- Born: 1987 (age 38–39) Ontario, Canada
- Education: McGill University

= Jacqueline Frances =

Canadian stripper, author, artist and stand-up comedian

Jacqueline Frances, a.k.a. "Jacq the Stripper," is a Canadian stripper, author, artist, and stand-up comedian.

==Career==
Frances was born in Ontario, Canada in 1987. She attended McGill University, graduating in 2009 with degrees in Russian Literature and Cultural Theory. After graduating from McGill in 2009, Frances worked in the advertising industry for several months before moving to Southeast Asia, where she worked as a stock photography model and dinner theatre dancer. She moved to Australia shortly thereafter in 2010, where she became a stripper.

Frances moved to New York City in 2012, where she wrote her first book, The Beaver Show: The Crass and Inspiring Saga of an Enterprising Megababe, and began drawing and doing stand-up comedy. She self-published The Beaver Show in 2015, and has since published four more titles.

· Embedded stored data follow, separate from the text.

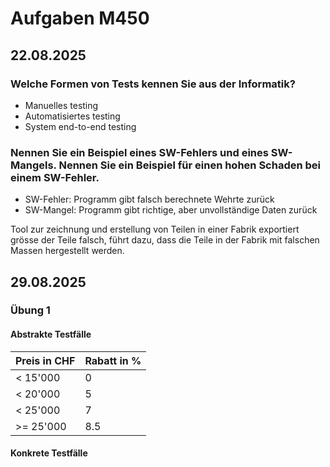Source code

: # Aufgaben M450

## 22.08.2025

### Welche Formen von Tests kennen Sie aus der Informatik?

* Manuelles testing
* Automatisiertes testing
* System end-to-end testing

### Nennen Sie ein Beispiel eines SW-Fehlers und eines SW-Mangels. Nennen Sie ein Beispiel für einen hohen Schaden bei einem SW-Fehler.

* SW-Fehler: Programm gibt falsch berechnete Wehrte zurück
* SW-Mangel: Programm gibt richtige, aber unvollständige Daten zurück

Tool zur zeichnung und erstellung von Teilen in einer Fabrik exportiert grösse der Teile falsch, führt dazu, dass die Teile in der Fabrik mit falschen Massen hergestellt werden.

## 29.08.2025

### Übung 1

#### Abstrakte Testfälle

| Preis in CHF | Rabatt in % |
|--------------|-------------|
| <  15'000    | 0           |
| <  20'000    | 5           |
| <  25'000    | 7           |
| >= 25'000    | 8.5         |

#### Konkrete Testfälle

Also in 2015, Frances began producing and co-headlining Venus Fly Trap, a sex-positive comedy show with Rachel Green that has toured internationally. The Feral Femme Tour, her fourth traveling comedy show, is in production.

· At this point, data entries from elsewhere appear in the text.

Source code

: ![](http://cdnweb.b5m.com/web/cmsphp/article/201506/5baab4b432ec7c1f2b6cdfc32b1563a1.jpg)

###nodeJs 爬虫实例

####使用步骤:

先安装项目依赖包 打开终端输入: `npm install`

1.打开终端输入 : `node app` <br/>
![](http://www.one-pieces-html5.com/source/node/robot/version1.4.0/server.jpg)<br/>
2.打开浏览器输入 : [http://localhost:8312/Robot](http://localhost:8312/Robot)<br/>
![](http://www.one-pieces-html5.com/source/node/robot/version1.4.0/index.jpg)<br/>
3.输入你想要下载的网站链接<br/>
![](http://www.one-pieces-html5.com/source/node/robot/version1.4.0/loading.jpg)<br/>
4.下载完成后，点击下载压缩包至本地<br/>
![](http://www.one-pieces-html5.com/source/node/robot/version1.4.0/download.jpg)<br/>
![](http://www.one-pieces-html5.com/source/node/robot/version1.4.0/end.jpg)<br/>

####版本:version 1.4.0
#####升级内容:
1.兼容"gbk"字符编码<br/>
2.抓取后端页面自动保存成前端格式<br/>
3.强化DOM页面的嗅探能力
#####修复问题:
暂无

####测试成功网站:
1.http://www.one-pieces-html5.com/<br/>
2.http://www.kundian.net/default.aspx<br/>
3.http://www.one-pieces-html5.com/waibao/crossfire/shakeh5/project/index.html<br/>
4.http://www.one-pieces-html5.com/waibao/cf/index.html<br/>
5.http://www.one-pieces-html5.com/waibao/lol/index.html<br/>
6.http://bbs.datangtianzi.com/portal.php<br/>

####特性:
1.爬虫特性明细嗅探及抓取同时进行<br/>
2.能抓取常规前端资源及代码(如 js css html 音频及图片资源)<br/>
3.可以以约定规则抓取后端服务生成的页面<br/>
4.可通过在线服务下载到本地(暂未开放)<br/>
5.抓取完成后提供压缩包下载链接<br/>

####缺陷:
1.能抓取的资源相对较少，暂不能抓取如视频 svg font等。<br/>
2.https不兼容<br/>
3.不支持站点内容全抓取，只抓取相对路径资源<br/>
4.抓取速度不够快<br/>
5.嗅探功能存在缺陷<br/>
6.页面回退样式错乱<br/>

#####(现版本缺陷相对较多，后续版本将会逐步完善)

Frances participated in her first group art show, Sex Work Art Work, in Manhattan in 2018. The exhibit, which centered around the artwork of sex workers and their allies, featured Frances's watercolor works. Her first solo show, Motivational Bimbos, was on exhibit summer 2019 at Body & Pole in Manhattan.

Frances consulted on and portrays the role of Jackie in the 2019 film Hustlers, written and directed by Lorene Scafaria. Frances is the designer of Strippers Forever, an apparel line that celebrates sex workers.